Exodus

By Douglas Rushkoff. Published in The New York Times Syndicate/Guardian of London on 1 May 2001

I’m in Europe this week, doing a few lectures and celebrating the launch of my new novel. For some reason, I feel less like an American author on book tour than a traveling rabbi helping people gain perspective about the past five years.

There’s nothing like a little market collapse to get one thinking about life’s larger issues, and asking those big questions. It’s not that high tech business people are suddenly worried about where their money is going to come from. (They’ll just get jobs.) No, it’s waking up to realize just how enslaved they were by it in the first place. Hundreds of thousands of dot.com workers and investors, toiling in mindless devotion to the Great Business Plan, have suddenly been released, albeit involuntarily, from bondage. There’s an opportunity here.

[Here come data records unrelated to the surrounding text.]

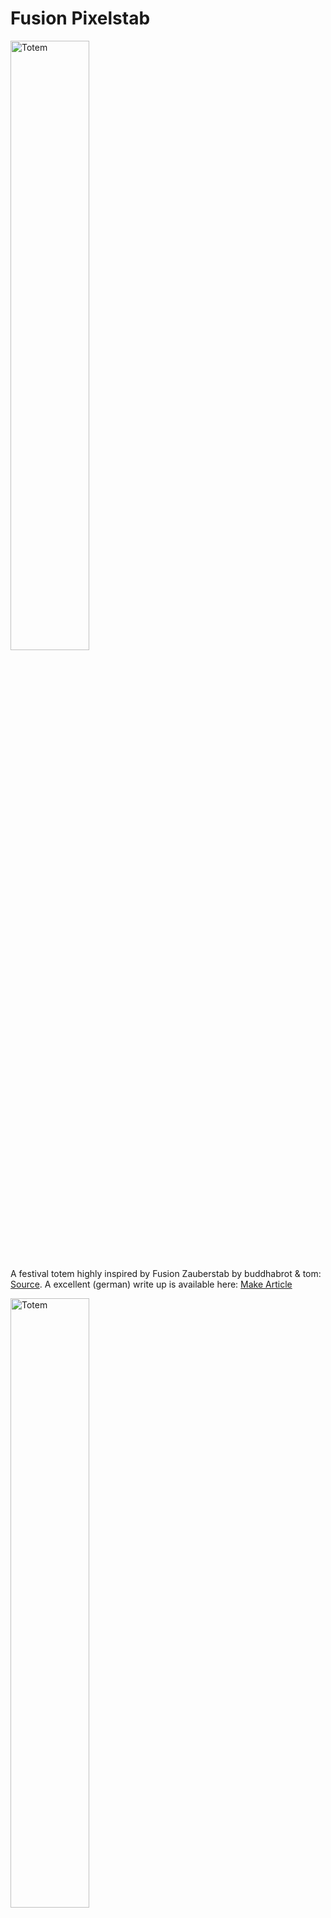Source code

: # Fusion Pixelstab

<img src="media/photo/intro_night.webp" alt="Totem" width="50%"/>

A festival totem highly inspired by Fusion Zauberstab by buddhabrot & tom: [Source](https://git.binary-kitchen.de/buddhabrot/fusion-zauberstab). A excellent (german) write up is available here: [Make Article](https://git.binary-kitchen.de/buddhabrot/fusion-zauberstab/src/branch/master/make_artikel/gesamt.md)

<img src="media/photo/intro_day.webp" alt="Totem" width="50%"/>

## Repository

Containing

* 3D files for 3D printing
* A guide to configure and assembly
* No software as its just WLED config or (in case for the meshtastic addon, respective configuration)

## Features

* 2,40m tall -> easily visible
* 256 LEDs -> bright
* easy to carry
* huge choice of LED pattern
* no programming or soldering required
* using standard components, no custom PCBs

Here is a short video in action:

[first_night_test.webm](https://github.com/user-attachments/assets/08eeb2bc-af02-406a-8e4e-26b63fb9f7b4)


## Concept

I have also built the totem mentioned above ("Zauberstab"). Its a very high quality totem with a ton of features, extremely nice looking und unique.
 I wanted to build something more accessible, something which needs less soldering (no soldering at all), does not need a laser cutter and in general: its my own design.
 I am using standard parts from shops like AliExpress, standard open source software like WLED and of course, my 3D printer.
The design supports addon-ons, like a meshtastic node that sends the location of the totem to my peers.

## Bill of material

<img src="media/img/16x16_led_matrix.webp" alt="Totem" width="25%"/>

* A 16x16 RBG LED Matrix. I use a 12V version, but also a 5V should be fine. Data protocol is supported by WLED
* WLED compatible LED driver: ["WLED PD Energy Meter ESP32 Sounds Reactive Addressable LED Strip Controller"](https://www.athom.tech/blank-1/wled-pd-energy-meter-esp32-sounds-reactive-addressable-led-strip-controller])
    * Microphone built in and supported by WLED
    * Power input: 12V via USB-C power delivery
* Power: Powerbank with USB-C output, in particular one which supports 12V, in particular "Anker Powerbank 20.000mAh" Model A1689
    * fairly cheap
    * delivers 12V via USB-C
    * can be charged through a different port
    * mounted as "foot" of the rod to balance weight
* Power is routed trough the aluminum rod via 2m USB-C cable. Connected with a magnetic usb-c to usb-c coupler, as the connection is not accessible and inside the rod.
    * usb-c female to female adapter
    * VAFOTON / Model VAF-H006 magnetic coupler (with power delivery support)
    * generic usb-c cable (with power delivery), 2m. Longer or shorter cable will not fit into the rod
* Aluminum rod, 20mm (outside), 17mm (inside), 2m long from a local hardware store ("Bauhaus")
* Some standard 3mm screws and heatset inserts
    * 2 long 35mm screws
    * some shorter screws from a set of screws
* 3D printed body
    * 500g Filament
    * color of your choice but I recommend white for the diffusor for starters
* pig tail 4pin LED Matrix connector
    * if no at hand, you could desolder the output one from the matrix and use it at the input side
   

<img src="media/photo/under_water_Test.webp" alt="Totem" width="75%"/>

As the diffusor is somewhat water tight, it even works under water. Don't try this at a festival without a backup unit

## Software

[WLED](https://kno.wled.ge). Since 0.15+ its audio reactive. That means, it has built in 2D pattern, built in sound (claps) and music (bpm) aware animations. Needs to be flashed on the ESP via webflasher. After flashing
* configure the microphones GPIOs
  
<img src="media/img/mic_config.webp" alt="Totem" width="50%"/>

* configure the LED matrix
  
<img src="media/img/wled_config.webp" alt="Totem" width="50%"/>

* configure a startup pattern of your liking, so you do not need to manually select a pattern after each reboot
* optional: flash WLED with usermods for the built in current sensor. I did this, measured the current once (it was the same as with the external USB-multimeter) and left it deactivated as I do not need online power monitoring
  
<img src="media/img/INA_config_for_usermod_firmware.webp" alt="Totem" width="25%"/>

Time for a first test

[first_look_50percent.webm](https://github.com/user-attachments/assets/14035ada-8678-426e-b955-b69719d0cac9)


## Electricity

I choose 12V power delivery, because its available in many power banks. A 5V panel needs more amps than most power banks can deliver, but with 12V the current consumption is low enough, so the power banks does not shut down if a bright pattern is shown. Also cables can be thinner and no need to feed the matrix from both sides, although its easily done using the existing connectors

## Shape

I rolled the 256 pixel-panel to a tube. Take care to roll in a way the single stripes are not bent. Then I designed the whole assembly around the circumference

<img src="media/photo/rolling.webp" alt="Totem" width="75%"/>

## Design

Fusion 360 was used. Its free for makers and its easy enough to handle. I love the slicer integration. You can send a model directly to your prusa slicer, print, optimize and repeat

<img src="media/img/embossing_for_the_win.webp" alt="Totem" width="75%"/>

Play around with the pixel pattern. Squiggly pixels? Brick layer pixels? Just draw one pixel, multiply it by 16x16 on a sketch and emboss it to a cylinder.

## 3D printing

A lot of experiments have been done
* Differnet pixel shapes
* 
<img src="media/photo/different_pixel_geometry.webp" alt="Totem" width="75%"/>

* Slicing tricks: Enable 10+ perimeters, so the bridging algorithm is tricked into using circular bridges
* 
<img src="media/photo/overhangs.webp" alt="Totem" width="75%"/>
<img src="media/img/slicer_settings_add_perimenters.webp" alt="Totem" width="100%"/>
<img src="media/photo/good_bridges.webp" alt="Totem" width="75%"/>

* Different sleeved as diffusior from different materials
* 
<img src="media/photo/different_shell_options.webp" alt="Totem" width="100%"/>

    * PLA, white: color neutral
    * 
    * [first_static_fire.webm](https://github.com/user-attachments/assets/1b86edbb-ebab-416d-8447-a735b7279c38)
    
    * PLA, yellow: nice warm effect and good looking at daylight
    * PVB, smoke grey: "darker" look at day, cool pattern at night. No need to go the extra mile and make it transparent with iso propanol. Negative payoff as diffusion is desired to mask the pixels
    <img src="media/photo/no_need_to_smooth_pvb.webp" alt="Totem" width="100%"/>
* for the pixel pattern cylinder: use a dark color. Using white bleeds too much light to the next pixel

## Assembly

I suggest to begin with the top electronics. Connect the matrix to your ESP. Roll it up. Stick it into the cylinder

<img src="media/photo/assembly_tip.webp" alt="Totem" width="100%"/>

In the beginning its useful to have a split cylinder as you need to access the inners more often. Later on a full cylinder can be used, but needs to be cut if you ever want to get the panel out again.

<img src="media/img/split_body_for_easy_assembly.webp" alt="Totem" width="50%"/>

For the foot, its quite straight forward

<img src="media/photo/foot_assembly.webp" alt="Totem" width="100%"/>

Note: I am using a magnetic connector and the female-female usb-c connector from the bill of material to have an easily swappable foot. So you can quickly recharge the totem in 10 seconds. Currently one screw holds the foot, this can be improved with a different clamping mechanism.

## Shakedown run

<img src="media/photo/shake_down_test.webp" alt="Totem" width="100%"/>

Try the totem before going to a festival.
Experiences from Zauberstab:
* Microphone's gain needs to be adjusted to excessive volume. Have your smartphone with you at the first test at stage to change settings
* Hammer it a few times onto concrete to check nothing comes loose
  
[first_stomp.webm](https://github.com/user-attachments/assets/597eaff7-7861-46d7-b57b-04249846276d)

* Let the totem fall straight down on the concrete. It will break the sleeve. so print a couple of extras
* Test for rain tightness, I even dipped it into water

[water_test.webm](https://github.com/user-attachments/assets/b024f466-a88c-4878-802c-13ecfd0e517c)


* adjust pixel brightness, at night you do not need full brightness, it also drains your battery quickly

## next steps

* add a relay or switch to be able to shut down the totem if its not in use. currently you need to manually remove the battery for that

## niceties

* If you have a laser engraver, you could engrave the stick with your name

<img src="media/photo/stick_engraving.webp" alt="Totem" width="50%"/>

## Addons

### Meshtastic. 
I added a module to send the gps coordinates to other [meshtastic](https://meshtastic.org) devices.
Meshtastic is an open source peer to peer network, that enables text communication off  the grid over several km with minimal current draw. It can also transmit your gps position. Ideal to not get lost to your peers in a remote location.
This is totally optional. The module is self contained and sits on top. Can be removed without any screws. The display is visible from the outside so you can also read messages on the pole or see the notification light if its time to check the meshtastic app. In theory the aluminum rod could be replaced with something which could hold a very long antenna, to boost the signal further. The 3db antenna should already give you some km of range, which could be not enough for a large camp site

#### Bill of material

* [Mesh Node T114](https://heltec.org/project/mesh-node-t114/) with GPS, see also [Meshtastic](https://meshtastic.org/docs/hardware/devices/heltec-automation/mesh-node/)
* An old smartphone battery
* A +3db external antenna

The addon module can be removed at any time. Currently it does not draw power from the main power bank as at the head of the  pole I have only 12V available (to be exact, the ESP could deliver some few mA at 3.3V at its digital outputs...)

<img src="media/photo/addon_meshtastic_node.webp" alt="Totem" width="100%"/>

Consider another time this happened. On their exodus from Egypt, the first thing Moses’s Israelites gave themselves was an official day off. They called it Sabbath. After a legendary 400 years spent as slaves building pyramids, they quite predictably committed themselves to workers’ rights.

More importantly, though, the humanistic laws that the former slaves put into place were meant as cultural safeguards – ways of preventing their new society from becoming as oppressive, dehumanizing, and idolatrous as the one they had just escaped.

I believe that computer programmers may be in a similar position.

Now that business is no longer the big boy on the cyber block, programmers have regained their rightful places as shepherds of our technological evolution. But, so far, they have not yet fully recognized the power they wield, or the influence they could gain by networking together through the very same tools they are busy creating.

That’s right: It’s time for programmers to unionize. Globally. Think about it. If programmers were united, they could dictate their terms, their hours, and their benefits. An increasing number of programmers are being hired part-time so that companies can avoid offering job security or health plans. When western programmers complain about these conditions, poorer ones are shipped in from Bangalore on special visas, or “resourced” overseas.

That’s why programmers would have to unionize internationally. Corporate conglomerates don’t respect nation state boundaries, why should unions? Currently in America, unions are the loudest proponents of market protectionism. This misguided strategy is precisely what allows International corporations to play one nation’s workers against another’s. Divide and conquer.

Computer programmers are uniquely qualified to develop the necessary networking tools for a responsive, collaborative international union. And by forging a truly networked, fully decentralized global union, computer programmers could lead the way towards transnational unionization for other working sectors.

Most importantly, computer programmers would stand a chance of re-humanizing the process by which technologies are developed and deployed.

Currently, corporations make most of our technology decisions. And, in case you forgot, corporations are not alive. They are about as human as a pyramid. They are spreadsheets. Sets of rules designed to increase shareholder value. They do not have our interests at heart.

Without any humans in the mix, the unintended effects of technology quickly outnumber the intended ones. We become slaves to the very corporations and economies that were created to serve us. There’s no need to blame or shoot anyone – these things happen. But we do need to intervene, as conscious human beings, into our own affairs.

I can understand the blind passivity of investors and even the executives of Silicon Valley and Alley. They weren’t involved in the invention of technologies at all, but of the fictional ‘new economy.’ They came into this business as slaves. But the programmers? These are the very priests - the few people holding the keys to temple, the codes to the scrolls.

If the programmers just say ‘no,’ it just won’t happen.

Ironically, programmers would not be organizing against management. Managers and executives feel as trapped by the demands of their jobs as everyone else – they’re simply not in as powerful a position to do anything about it. They can be more easily replaced than a programmer.

But programmers, because of their unique position in the cycle of production, can actually stop the machine. A corporation doesn’t pay its programmers properly? The union strikes against them. Can you imagine any major company attempting to survive without its programmers?

And what if the Global Programmers Union took an interest in the society that its many programs were building? Might the programmers at a bank refuse to implement a program that they feel negatively effects the planet, or the plight of a developing nation? Could they refuse to program the computers for an off-shore oil rig, or a new nuclear warhead? What if programmers decided to value social justice more than their employer’s twisted idolatry? Who would control them? Would it be anarchy?

Nope. It’s called Exodus. Programmers may actually be our last opportunity for human intervention before we’re all building pyramids again.